В тот день к Зигмунду должна была приехать старшая дочь; он пригласил ее погостить здесь, и она согласилась. Когда мы вернулись, Мария, так звали девушку, уже была там. Но кроме нее, в доме находилась и еще одна незнакомка – внушительного объема женщина, встретившая меня вопросом: «Вы – болгарин?» Четыре дипломницы из Копенгагена, говорила она скороговоркой, помните их, не правда ли? Три норвежки и одна датчанка – я прихожусь ей тетей… (Она прижала меня в углу своим грузным телом, не давая возможности пошевельнуться, отодвинуться. Ее напористость была непонятна. Оказалось, девушки много рассказывали обо мне, особенно Торил… Звали тетушку Туве.)

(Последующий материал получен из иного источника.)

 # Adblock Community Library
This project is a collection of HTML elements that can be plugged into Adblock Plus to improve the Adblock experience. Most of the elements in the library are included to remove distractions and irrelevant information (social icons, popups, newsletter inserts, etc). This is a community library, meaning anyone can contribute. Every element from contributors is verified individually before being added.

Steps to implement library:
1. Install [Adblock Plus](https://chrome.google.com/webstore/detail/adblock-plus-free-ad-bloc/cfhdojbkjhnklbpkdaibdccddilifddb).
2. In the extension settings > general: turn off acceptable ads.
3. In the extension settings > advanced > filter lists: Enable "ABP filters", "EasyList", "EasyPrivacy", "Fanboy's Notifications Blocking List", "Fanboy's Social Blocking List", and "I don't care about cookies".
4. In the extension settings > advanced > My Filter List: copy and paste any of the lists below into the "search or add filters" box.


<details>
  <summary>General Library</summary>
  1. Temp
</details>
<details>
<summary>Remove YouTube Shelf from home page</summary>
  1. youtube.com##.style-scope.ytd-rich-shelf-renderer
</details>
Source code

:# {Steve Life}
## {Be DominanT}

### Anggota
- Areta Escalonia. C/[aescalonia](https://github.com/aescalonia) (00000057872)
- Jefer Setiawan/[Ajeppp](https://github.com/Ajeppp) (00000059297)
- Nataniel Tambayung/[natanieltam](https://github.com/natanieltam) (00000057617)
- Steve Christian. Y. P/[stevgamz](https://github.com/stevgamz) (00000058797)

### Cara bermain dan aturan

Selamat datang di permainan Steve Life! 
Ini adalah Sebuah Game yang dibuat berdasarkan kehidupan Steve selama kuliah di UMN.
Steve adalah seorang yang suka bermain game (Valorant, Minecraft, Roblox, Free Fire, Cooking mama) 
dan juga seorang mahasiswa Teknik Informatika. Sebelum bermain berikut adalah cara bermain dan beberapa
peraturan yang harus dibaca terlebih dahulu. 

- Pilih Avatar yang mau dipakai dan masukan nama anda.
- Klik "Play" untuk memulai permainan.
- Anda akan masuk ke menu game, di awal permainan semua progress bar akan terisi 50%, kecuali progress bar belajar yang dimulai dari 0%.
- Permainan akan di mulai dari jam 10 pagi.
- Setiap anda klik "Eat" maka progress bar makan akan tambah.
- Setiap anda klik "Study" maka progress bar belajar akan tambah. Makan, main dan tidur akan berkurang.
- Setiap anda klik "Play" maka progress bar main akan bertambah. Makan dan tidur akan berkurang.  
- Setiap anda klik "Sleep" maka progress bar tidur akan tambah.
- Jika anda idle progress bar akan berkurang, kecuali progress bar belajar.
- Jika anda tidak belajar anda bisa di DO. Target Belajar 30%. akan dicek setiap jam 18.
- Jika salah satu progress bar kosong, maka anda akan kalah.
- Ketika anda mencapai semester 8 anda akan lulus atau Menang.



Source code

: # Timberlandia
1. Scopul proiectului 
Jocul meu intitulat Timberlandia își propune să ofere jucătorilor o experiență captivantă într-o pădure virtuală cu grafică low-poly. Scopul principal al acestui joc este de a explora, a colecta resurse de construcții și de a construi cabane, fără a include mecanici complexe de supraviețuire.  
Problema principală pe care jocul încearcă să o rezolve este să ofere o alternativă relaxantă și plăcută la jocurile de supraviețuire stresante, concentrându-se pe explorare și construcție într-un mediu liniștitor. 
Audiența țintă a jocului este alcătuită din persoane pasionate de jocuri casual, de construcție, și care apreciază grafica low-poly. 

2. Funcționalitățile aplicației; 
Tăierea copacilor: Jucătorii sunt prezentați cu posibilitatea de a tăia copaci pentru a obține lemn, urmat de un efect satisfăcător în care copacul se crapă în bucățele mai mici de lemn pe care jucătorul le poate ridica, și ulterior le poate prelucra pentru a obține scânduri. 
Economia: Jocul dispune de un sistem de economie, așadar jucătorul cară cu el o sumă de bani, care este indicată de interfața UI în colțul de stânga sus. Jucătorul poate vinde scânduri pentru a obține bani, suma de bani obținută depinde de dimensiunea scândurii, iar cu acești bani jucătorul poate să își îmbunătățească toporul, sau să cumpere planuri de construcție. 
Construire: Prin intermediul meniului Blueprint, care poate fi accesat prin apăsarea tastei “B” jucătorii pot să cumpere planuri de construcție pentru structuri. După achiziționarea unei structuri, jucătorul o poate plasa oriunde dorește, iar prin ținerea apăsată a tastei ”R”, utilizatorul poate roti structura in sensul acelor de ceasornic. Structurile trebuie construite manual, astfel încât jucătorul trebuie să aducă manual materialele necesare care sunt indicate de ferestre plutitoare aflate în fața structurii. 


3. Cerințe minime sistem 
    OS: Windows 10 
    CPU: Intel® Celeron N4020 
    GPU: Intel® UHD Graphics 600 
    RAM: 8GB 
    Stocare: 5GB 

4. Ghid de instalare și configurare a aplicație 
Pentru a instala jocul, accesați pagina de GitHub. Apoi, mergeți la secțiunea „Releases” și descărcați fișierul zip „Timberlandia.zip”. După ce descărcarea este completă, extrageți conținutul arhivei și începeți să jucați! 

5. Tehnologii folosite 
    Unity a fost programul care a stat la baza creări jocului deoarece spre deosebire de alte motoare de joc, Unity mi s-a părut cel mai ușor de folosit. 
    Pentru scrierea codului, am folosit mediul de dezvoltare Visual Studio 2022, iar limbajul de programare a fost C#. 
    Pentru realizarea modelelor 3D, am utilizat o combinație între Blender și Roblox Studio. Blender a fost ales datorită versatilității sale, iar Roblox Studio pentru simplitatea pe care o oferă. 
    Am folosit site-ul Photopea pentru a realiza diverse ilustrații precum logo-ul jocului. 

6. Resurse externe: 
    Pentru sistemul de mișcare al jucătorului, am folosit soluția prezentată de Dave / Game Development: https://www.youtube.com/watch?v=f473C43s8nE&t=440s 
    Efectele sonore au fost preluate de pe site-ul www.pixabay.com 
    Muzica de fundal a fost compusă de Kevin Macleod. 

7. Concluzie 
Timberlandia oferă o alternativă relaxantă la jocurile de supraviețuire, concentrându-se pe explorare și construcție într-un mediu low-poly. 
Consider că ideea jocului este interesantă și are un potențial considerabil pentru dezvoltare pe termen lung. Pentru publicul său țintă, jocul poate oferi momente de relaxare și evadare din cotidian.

Тут подошел Зигмунд с дочерью, и Туве отступила на шаг назад. Мария, хрупкое и нежное создание, казалось, относилась к некой исчезающей породе. Наши руки задержались на мгновенье одна в другой, и я поблагодарил судьбу, пославшую ее нам только теперь, после всего пережитого, незадолго до того, как я решил уехать.
77.
Стоя на своем обычном месте, Альма знала: что бы она ни сказала – несколько сотен слов, а может, и несколько тысяч, все это, по сути, будет повторением одного и того же: «Питер, Питер…» За исключением союзов. Так и потечет ее речь: «а Питер, и Питер, но Питер…» В тот день боль от того, что кроткий соотечественник ее отверг, усилилась от дерзости Рене. Рано утром та ворвалась в кухню одновременно с нею, с Альмой, чтобы сказать, как она глубоко обижена и не понимает, чем заслужила ежедневные издевательства… И это Рене, которая спала с Берти, а возможно, и с Петером, к которой приезжали какие-то столичные ловеласы? Альме хотелось запустить в нее связкой бананов, которые были под рукой. Какая бестактность со стороны новой служанки! Не связана ли терпимость к ее аморальному поведению в этом доме со щедростью, проявленной и к Питеру? Теперешняя ее неблагодарность стала как бы продолжением его… всеобщей неблагодарности по отношению к ней, по отношению к Альме… Однако одна мелочь (вода лилась ей на руки, и они замерзли) случайно отрезвила ее, и она отнеслась ко всему с внезапной кротостью: «Я растворилась в Питере». Отождествляя себя с ним, скорбя о нем и забывая о том, что только что обвиняла его в неблагодарности, она просто замолчала – на секунду-другую. (Смелость Рене стала таять, хрящик ее курносого носа все отчетливее проступал под кожей…) Расслабившись в снизошедшем на нее смирении, Альма разжала пальцы: бананы полетели в кастрюлю с водой, обрызгав ее. Альму залила внезапная волна жалости к Рене и Пиа, к Петеру и Зигмунду, ко всем. Они умрут раньше нее, да, они умрут раньше нее (как произошло со столькими другими). Не нашелся еще такой человек, который пережил бы ее.